Additionally, the letter claims “the breadth and scope of the draft settlement proposal raise significant concerns about its effect on the financial system, as well as concerns that the administration and state agencies are attempting to legislate through litigation.”
The representatives believe the settlement is going above and beyond typical remedies imposed by federal banking regulators. Instead of asking for compensation for victims who were specifically harmed by misconduct of some sort, or demanding improvements in internal operations, the representatives say this settlement is attempting to revamp the whole system.
One specific issue the group has with the settlement is its mention of using Home Affordable Modification Program (HAMP) guidelines and procedures, because the House Financial Services Committee sent a bill to terminate HAMP to the House on Wednesday.

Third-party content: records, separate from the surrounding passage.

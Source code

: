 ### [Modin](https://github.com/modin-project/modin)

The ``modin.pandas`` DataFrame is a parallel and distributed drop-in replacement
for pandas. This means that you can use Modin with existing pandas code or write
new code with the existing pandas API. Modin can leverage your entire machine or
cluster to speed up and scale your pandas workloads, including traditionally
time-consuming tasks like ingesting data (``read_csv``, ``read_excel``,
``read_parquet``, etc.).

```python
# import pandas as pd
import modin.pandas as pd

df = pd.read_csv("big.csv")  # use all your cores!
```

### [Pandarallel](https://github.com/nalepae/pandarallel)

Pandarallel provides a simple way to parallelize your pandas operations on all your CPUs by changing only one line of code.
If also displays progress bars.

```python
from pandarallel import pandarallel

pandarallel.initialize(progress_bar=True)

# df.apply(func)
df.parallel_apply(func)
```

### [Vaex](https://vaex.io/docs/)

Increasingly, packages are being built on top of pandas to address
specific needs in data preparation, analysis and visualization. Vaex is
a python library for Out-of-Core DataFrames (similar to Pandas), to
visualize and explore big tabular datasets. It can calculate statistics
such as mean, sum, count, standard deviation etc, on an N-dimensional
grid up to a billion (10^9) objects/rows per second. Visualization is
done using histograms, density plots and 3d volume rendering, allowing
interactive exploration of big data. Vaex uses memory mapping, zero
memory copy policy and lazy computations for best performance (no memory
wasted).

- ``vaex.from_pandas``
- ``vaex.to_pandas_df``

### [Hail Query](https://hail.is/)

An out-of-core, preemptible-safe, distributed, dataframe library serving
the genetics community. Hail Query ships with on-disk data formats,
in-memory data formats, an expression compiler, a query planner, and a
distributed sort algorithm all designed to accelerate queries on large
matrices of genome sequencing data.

The group also points out that the House and Senate have both rejected efforts to enforce principal write-downs in the past.
In the list of questions, the five representatives ask, “What standards will govern the process by which servicers select which borrowers receive a principal write-down?”
And if write-downs are to be given to borrowers who fall behind on payments, “Will forcing servicers to fund principal reductions for underwater loans they service affect the incentive of mortgagors to stay current on their loans?”
In the settlement, there is a mandate that monetary penalties be collected from servicers to support mortgage modifications and to fund programs used to help borrowers avoid foreclosure. The group asks, “What is the legal basis for using funds collected in an enforcement action to benefit parties who have not been harmed by the purported wrongdoing?”
The group requests detailed answers to these and other questions by March 18.